[Data for processing]

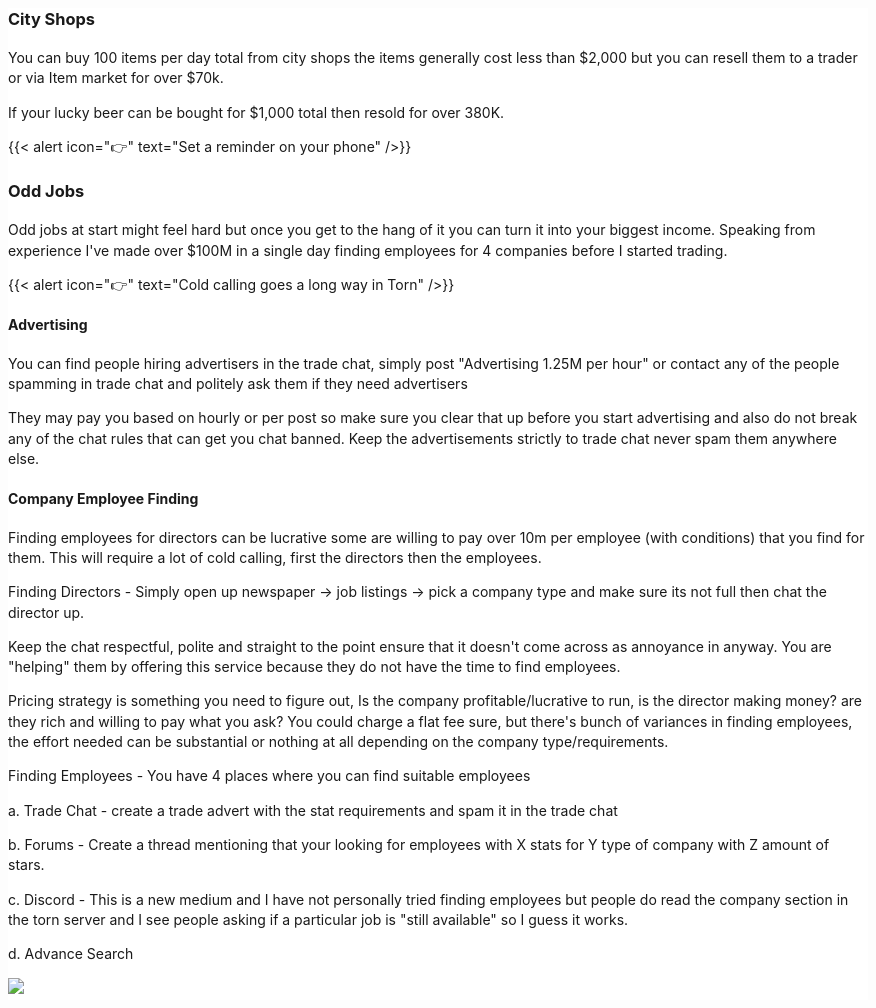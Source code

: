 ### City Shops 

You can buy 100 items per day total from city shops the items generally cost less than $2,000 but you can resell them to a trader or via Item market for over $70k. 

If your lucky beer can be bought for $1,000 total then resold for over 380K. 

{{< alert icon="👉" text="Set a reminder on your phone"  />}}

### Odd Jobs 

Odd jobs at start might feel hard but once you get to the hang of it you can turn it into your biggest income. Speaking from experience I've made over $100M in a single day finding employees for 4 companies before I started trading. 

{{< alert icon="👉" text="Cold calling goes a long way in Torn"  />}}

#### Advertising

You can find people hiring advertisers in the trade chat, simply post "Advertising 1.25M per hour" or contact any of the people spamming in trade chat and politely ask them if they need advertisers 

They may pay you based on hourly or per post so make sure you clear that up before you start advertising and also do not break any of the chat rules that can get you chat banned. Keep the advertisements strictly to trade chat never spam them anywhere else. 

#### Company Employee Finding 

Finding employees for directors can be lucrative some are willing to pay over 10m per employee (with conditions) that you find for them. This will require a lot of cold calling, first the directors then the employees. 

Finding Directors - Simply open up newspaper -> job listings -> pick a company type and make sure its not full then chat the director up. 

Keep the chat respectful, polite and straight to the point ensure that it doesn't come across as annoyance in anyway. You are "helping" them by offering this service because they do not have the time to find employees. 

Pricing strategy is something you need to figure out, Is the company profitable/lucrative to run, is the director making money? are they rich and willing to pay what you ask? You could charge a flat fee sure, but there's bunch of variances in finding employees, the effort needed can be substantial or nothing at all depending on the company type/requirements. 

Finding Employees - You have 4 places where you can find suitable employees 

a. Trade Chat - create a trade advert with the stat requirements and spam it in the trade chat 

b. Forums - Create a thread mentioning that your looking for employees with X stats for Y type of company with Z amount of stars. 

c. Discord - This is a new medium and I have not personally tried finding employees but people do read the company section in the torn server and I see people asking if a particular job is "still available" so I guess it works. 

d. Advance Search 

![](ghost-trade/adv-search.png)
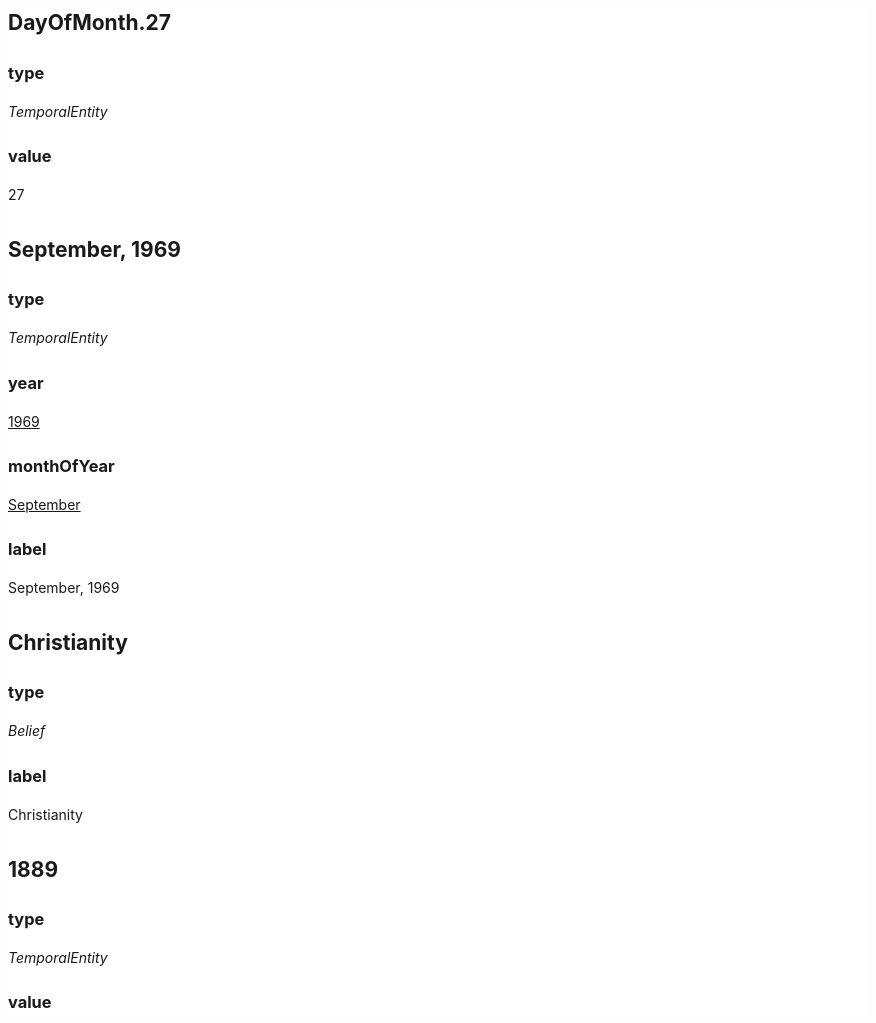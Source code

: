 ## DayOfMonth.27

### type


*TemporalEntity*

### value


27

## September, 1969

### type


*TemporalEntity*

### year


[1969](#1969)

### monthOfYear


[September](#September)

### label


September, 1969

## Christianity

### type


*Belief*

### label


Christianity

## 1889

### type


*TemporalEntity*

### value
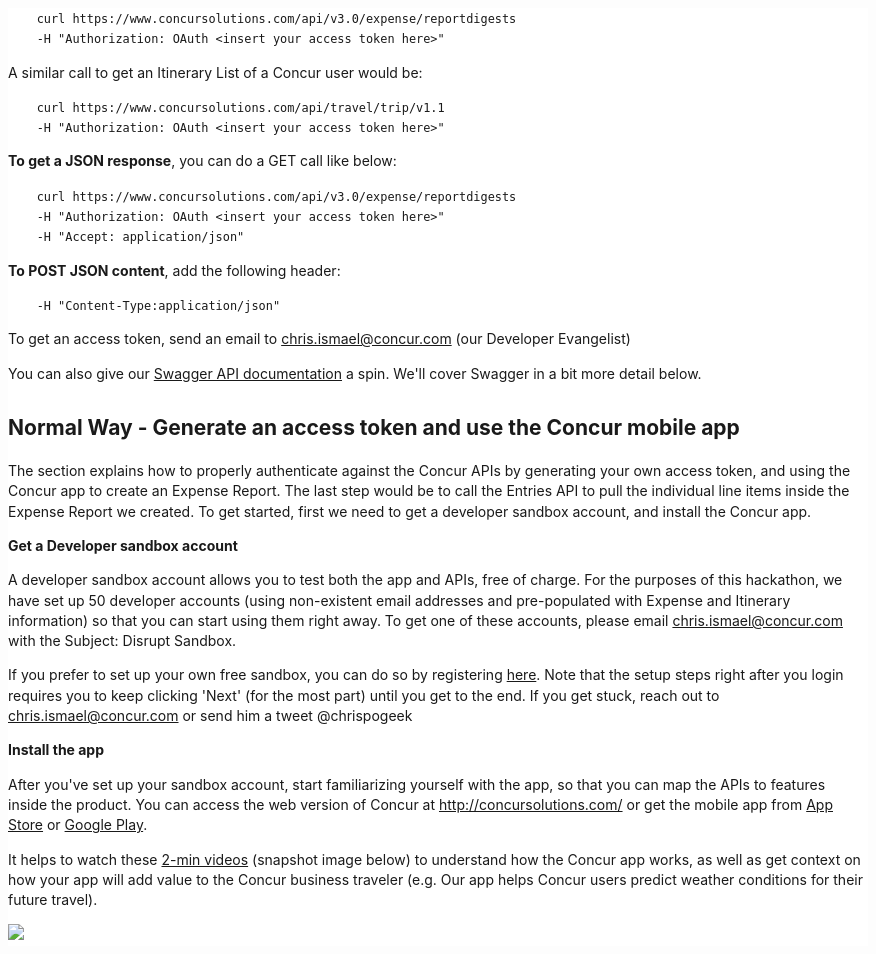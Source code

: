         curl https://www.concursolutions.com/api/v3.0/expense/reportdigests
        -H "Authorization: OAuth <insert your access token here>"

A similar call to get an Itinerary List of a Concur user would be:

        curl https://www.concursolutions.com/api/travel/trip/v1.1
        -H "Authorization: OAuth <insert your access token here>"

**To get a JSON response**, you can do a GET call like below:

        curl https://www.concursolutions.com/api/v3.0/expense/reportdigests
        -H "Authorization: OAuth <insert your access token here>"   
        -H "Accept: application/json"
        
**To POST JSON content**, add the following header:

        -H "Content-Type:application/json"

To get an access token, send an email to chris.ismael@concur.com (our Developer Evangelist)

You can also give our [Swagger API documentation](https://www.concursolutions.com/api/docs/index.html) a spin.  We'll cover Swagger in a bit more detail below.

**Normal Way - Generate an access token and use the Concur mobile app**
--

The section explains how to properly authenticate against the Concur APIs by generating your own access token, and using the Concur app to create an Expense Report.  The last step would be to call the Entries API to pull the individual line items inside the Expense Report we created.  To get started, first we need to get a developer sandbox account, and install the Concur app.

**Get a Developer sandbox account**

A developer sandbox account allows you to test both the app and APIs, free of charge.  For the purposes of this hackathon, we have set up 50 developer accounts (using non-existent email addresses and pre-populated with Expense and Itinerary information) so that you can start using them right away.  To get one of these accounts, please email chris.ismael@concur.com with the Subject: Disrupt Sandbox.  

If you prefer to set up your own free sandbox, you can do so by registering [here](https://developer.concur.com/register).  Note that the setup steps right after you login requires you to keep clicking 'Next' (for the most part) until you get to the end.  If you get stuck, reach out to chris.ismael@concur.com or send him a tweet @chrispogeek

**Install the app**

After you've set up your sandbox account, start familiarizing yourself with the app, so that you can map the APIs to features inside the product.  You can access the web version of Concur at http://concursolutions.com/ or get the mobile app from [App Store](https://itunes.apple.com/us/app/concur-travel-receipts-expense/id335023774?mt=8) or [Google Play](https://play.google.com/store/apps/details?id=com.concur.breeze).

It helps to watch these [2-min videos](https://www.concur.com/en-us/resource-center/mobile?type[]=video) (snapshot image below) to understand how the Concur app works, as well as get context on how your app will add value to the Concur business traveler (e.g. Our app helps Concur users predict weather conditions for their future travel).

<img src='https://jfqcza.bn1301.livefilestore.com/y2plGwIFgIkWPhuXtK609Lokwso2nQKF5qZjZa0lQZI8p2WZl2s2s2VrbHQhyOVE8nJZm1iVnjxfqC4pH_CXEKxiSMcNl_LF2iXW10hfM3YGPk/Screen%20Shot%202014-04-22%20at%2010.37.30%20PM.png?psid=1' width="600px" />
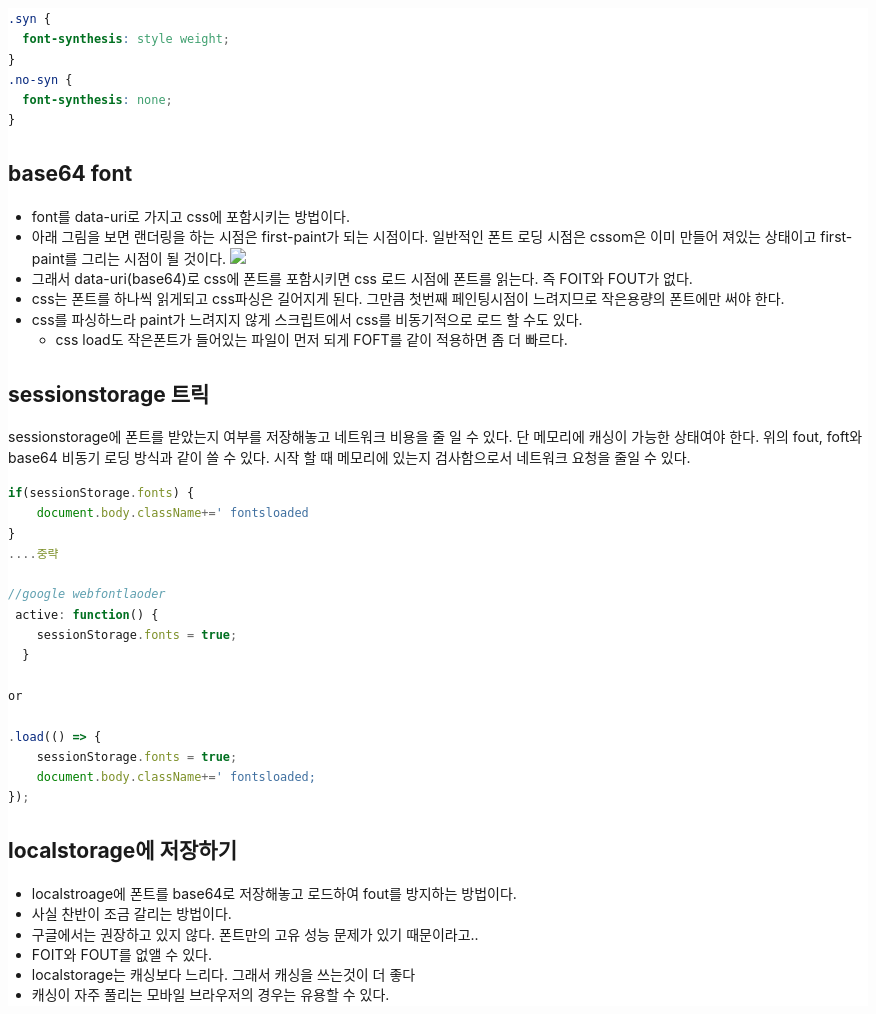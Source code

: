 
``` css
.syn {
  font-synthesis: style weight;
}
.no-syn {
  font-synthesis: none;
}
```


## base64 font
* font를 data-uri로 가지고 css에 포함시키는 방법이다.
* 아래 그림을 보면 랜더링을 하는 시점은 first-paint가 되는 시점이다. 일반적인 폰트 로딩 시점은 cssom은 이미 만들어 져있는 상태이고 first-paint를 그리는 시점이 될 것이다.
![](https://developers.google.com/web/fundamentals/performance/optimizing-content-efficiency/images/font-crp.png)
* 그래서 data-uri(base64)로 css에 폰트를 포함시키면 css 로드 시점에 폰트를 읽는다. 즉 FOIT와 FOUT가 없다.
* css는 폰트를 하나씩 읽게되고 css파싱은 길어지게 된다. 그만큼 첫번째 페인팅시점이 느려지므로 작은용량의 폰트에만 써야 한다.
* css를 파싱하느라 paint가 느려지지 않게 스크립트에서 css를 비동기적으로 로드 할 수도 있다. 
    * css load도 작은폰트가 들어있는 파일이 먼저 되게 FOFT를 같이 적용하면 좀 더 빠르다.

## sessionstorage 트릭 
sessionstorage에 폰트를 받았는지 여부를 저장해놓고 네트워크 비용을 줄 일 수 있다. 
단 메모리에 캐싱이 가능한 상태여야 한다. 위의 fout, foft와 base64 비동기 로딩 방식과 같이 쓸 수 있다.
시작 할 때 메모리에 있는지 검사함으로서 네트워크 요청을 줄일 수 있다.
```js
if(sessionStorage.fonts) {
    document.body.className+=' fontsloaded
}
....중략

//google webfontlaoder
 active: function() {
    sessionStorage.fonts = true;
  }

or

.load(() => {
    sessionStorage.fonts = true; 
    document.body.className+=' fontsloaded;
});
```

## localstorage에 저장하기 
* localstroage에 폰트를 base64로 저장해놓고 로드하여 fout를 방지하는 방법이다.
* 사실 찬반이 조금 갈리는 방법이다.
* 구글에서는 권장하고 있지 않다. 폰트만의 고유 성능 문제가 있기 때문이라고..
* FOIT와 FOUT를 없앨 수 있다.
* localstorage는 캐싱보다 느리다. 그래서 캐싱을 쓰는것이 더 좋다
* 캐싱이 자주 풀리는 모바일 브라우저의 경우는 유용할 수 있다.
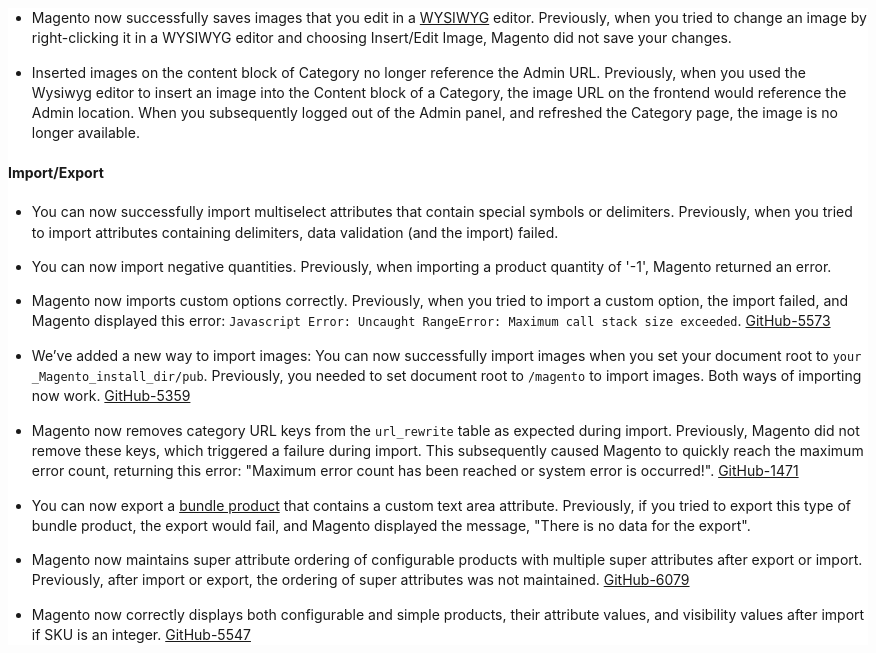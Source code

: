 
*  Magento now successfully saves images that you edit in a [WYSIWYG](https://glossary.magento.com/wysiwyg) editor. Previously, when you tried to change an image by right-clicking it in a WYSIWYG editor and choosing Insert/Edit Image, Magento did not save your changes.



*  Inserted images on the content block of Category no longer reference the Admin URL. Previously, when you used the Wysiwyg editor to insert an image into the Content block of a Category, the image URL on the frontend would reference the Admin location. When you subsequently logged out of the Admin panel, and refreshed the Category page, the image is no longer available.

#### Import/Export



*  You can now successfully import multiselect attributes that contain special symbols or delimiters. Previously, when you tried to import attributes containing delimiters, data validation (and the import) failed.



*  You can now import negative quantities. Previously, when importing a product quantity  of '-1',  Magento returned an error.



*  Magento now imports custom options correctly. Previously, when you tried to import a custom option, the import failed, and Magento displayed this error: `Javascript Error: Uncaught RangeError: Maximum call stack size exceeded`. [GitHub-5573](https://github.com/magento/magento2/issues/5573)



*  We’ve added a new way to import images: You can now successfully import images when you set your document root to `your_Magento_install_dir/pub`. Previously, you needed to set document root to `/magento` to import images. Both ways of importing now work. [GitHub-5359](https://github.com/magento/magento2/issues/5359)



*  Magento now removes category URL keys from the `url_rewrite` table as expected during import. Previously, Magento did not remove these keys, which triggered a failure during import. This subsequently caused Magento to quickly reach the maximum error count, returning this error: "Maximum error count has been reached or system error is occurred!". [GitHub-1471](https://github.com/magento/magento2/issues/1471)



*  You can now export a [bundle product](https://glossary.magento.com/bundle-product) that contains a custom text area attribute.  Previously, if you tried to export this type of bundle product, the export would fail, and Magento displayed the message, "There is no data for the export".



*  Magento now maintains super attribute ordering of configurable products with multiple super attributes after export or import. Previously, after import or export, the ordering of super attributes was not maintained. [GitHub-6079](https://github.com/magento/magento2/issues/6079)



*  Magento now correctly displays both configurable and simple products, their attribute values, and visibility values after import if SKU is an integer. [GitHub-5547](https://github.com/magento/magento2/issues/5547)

[/Data for processing]

*What the task requires*. The response should hold exactly the lines starting at the line with "JSON response**, you" and ending at the line with "To get an access", and no other line of the material above.

*Completed task*.
**To get a JSON response**, you can do a GET call like below:

        curl https://www.concursolutions.com/api/v3.0/expense/reportdigests
        -H "Authorization: OAuth <insert your access token here>"   
        -H "Accept: application/json"
        
**To POST JSON content**, add the following header:

        -H "Content-Type:application/json"

To get an access token, send an email to chris.ismael@concur.com (our Developer Evangelist)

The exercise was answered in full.